(Source data)
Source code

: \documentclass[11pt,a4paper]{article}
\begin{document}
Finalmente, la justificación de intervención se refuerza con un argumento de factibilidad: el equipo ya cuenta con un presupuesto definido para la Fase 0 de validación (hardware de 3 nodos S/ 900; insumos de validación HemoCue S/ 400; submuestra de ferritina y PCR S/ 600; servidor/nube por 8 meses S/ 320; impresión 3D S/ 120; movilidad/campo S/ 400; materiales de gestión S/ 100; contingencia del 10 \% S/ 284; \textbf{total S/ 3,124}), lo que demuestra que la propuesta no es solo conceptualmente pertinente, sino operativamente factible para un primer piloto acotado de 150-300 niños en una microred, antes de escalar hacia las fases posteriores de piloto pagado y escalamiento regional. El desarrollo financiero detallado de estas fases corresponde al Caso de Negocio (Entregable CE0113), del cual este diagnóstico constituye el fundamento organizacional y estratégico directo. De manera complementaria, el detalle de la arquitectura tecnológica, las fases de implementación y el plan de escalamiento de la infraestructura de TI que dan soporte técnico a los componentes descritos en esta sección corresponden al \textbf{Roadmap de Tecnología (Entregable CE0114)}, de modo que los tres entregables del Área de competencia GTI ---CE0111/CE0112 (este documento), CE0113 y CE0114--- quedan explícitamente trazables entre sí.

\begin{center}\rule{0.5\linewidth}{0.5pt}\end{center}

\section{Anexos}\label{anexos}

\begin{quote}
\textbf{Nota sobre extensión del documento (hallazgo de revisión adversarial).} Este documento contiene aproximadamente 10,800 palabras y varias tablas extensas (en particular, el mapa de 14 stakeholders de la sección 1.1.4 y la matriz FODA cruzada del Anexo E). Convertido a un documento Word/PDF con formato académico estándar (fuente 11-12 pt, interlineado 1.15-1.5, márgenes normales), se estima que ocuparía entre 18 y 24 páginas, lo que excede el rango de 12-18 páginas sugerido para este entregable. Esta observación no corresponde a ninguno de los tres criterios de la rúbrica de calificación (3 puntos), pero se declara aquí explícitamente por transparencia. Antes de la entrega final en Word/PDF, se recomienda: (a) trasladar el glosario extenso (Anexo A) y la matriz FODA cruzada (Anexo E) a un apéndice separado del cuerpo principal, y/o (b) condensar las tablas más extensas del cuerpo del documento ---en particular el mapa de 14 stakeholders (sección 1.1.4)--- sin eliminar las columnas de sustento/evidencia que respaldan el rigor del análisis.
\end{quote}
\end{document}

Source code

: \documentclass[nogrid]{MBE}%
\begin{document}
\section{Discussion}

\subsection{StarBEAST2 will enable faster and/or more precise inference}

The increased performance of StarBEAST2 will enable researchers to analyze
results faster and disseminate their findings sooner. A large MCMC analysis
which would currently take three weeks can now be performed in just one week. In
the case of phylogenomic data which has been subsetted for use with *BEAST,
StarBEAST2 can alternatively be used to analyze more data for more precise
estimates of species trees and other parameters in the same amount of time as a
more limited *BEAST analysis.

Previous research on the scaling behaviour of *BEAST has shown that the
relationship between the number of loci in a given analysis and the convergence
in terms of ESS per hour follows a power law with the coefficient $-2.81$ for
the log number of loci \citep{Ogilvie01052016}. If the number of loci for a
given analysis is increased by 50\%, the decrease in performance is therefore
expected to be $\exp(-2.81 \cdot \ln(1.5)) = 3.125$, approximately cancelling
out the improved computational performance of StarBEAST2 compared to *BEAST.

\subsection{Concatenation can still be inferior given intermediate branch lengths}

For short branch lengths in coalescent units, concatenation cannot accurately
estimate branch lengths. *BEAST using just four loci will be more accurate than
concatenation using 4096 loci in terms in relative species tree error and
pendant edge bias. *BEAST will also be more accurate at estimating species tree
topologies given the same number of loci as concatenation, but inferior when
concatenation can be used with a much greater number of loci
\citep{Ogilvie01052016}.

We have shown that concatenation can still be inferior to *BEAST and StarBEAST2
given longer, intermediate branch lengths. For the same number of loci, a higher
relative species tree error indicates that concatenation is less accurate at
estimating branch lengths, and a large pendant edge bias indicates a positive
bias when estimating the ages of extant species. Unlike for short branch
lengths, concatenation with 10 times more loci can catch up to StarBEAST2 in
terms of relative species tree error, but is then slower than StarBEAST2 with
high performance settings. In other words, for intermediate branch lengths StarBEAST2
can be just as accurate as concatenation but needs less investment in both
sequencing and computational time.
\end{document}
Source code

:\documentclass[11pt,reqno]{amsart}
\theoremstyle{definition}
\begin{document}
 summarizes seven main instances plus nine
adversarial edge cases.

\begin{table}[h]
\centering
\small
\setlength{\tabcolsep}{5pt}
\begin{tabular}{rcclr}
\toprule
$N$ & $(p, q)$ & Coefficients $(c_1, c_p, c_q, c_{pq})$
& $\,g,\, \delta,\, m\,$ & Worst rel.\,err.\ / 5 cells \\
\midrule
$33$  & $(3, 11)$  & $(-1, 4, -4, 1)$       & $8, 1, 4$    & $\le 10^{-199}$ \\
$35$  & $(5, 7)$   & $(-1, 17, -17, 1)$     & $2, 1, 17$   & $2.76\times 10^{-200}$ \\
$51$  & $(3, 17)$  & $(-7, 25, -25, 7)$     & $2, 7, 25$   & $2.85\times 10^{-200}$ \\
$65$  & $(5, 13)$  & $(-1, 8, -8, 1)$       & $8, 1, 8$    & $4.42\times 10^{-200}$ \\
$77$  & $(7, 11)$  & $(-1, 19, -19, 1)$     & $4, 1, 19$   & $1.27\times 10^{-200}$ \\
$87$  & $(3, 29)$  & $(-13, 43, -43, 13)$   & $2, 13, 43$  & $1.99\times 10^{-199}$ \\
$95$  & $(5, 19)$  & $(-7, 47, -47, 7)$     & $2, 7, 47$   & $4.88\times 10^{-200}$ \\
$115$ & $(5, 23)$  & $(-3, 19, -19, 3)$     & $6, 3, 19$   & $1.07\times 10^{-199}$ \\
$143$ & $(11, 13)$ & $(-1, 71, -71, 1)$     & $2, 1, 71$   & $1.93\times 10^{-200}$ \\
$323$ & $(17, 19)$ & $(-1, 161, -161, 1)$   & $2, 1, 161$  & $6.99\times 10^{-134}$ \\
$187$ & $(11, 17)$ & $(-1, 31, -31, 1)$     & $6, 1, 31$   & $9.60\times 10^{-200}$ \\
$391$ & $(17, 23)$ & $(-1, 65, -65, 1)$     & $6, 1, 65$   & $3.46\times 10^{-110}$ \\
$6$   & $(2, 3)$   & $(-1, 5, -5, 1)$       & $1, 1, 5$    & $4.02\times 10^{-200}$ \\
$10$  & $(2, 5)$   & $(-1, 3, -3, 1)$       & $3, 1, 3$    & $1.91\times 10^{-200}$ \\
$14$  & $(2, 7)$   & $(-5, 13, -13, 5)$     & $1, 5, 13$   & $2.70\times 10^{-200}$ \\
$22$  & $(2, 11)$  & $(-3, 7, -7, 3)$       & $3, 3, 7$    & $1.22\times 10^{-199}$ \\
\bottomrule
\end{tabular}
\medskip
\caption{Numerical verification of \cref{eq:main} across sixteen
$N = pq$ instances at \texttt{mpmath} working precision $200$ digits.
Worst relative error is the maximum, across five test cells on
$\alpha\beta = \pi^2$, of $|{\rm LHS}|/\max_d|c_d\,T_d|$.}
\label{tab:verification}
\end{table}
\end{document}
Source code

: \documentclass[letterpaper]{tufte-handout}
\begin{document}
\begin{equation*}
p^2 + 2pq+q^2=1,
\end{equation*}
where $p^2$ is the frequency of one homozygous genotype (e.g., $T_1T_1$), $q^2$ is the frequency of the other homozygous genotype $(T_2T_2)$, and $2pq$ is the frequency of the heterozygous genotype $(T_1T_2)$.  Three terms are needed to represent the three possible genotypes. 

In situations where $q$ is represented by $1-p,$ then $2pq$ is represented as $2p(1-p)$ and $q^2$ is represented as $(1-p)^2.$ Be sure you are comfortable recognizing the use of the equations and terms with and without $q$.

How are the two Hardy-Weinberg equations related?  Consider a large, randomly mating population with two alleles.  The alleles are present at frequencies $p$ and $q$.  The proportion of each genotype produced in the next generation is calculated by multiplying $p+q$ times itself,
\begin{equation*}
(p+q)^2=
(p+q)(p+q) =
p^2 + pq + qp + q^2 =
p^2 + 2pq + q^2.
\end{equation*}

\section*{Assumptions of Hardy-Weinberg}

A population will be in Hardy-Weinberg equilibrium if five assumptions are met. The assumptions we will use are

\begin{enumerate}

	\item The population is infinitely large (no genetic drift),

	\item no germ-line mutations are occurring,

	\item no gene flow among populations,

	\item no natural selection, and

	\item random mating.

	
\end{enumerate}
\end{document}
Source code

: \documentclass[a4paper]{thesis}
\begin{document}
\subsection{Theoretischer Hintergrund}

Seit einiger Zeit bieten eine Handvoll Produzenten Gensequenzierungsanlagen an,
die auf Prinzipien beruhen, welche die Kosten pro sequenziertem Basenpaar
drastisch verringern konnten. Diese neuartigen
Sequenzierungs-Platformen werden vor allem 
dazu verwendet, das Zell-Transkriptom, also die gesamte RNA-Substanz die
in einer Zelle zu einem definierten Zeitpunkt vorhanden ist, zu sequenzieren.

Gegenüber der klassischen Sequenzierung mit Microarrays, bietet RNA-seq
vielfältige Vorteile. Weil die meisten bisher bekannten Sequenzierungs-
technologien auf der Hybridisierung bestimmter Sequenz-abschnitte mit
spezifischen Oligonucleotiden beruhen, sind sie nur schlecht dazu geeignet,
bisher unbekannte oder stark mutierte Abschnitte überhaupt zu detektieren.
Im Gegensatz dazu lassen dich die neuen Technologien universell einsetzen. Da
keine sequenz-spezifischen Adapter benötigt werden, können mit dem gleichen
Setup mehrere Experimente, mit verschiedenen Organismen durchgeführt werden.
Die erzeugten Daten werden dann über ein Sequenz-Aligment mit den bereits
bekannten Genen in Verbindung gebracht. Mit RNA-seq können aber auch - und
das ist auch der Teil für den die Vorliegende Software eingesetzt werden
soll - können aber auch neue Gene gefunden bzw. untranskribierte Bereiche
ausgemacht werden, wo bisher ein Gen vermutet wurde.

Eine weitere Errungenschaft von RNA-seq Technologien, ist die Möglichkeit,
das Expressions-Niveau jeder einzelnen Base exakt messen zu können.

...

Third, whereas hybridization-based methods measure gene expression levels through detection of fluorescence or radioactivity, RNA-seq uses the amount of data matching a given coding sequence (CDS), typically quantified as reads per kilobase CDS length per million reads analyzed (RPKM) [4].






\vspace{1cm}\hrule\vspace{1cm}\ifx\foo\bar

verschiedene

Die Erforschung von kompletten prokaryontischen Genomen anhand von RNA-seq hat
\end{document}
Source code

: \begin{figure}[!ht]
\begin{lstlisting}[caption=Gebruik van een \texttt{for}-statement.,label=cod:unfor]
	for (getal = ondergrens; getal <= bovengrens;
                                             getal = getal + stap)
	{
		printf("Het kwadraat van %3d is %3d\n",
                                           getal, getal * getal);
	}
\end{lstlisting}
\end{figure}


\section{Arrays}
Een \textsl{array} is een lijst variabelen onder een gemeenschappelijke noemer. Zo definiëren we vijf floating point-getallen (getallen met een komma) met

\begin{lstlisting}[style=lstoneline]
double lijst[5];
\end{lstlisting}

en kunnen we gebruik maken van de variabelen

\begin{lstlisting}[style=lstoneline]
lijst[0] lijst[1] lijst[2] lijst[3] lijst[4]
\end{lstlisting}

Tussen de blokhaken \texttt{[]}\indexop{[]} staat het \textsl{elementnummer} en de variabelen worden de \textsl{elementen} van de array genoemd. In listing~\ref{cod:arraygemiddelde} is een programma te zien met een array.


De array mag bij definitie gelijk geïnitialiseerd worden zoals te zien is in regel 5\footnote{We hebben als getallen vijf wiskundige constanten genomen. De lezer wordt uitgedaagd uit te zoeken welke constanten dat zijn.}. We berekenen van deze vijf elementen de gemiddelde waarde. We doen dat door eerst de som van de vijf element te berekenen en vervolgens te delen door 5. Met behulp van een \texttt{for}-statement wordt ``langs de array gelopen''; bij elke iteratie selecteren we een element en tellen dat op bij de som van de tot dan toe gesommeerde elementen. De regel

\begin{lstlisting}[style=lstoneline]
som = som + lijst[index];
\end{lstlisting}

> [Description of the task]
From the records above, repeat exactly the lines from the one with "the case of" through the one with "relative species tree error indicates", both included.

> [Answer]
the case of phylogenomic data which has been subsetted for use with *BEAST,
StarBEAST2 can alternatively be used to analyze more data for more precise
estimates of species trees and other parameters in the same amount of time as a
more limited *BEAST analysis.

Previous research on the scaling behaviour of *BEAST has shown that the
relationship between the number of loci in a given analysis and the convergence
in terms of ESS per hour follows a power law with the coefficient $-2.81$ for
the log number of loci \citep{Ogilvie01052016}. If the number of loci for a
given analysis is increased by 50\%, the decrease in performance is therefore
expected to be $\exp(-2.81 \cdot \ln(1.5)) = 3.125$, approximately cancelling
out the improved computational performance of StarBEAST2 compared to *BEAST.

\subsection{Concatenation can still be inferior given intermediate branch lengths}

For short branch lengths in coalescent units, concatenation cannot accurately
estimate branch lengths. *BEAST using just four loci will be more accurate than
concatenation using 4096 loci in terms in relative species tree error and
pendant edge bias. *BEAST will also be more accurate at estimating species tree
topologies given the same number of loci as concatenation, but inferior when
concatenation can be used with a much greater number of loci
\citep{Ogilvie01052016}.

We have shown that concatenation can still be inferior to *BEAST and StarBEAST2
given longer, intermediate branch lengths. For the same number of loci, a higher
relative species tree error indicates that concatenation is less accurate at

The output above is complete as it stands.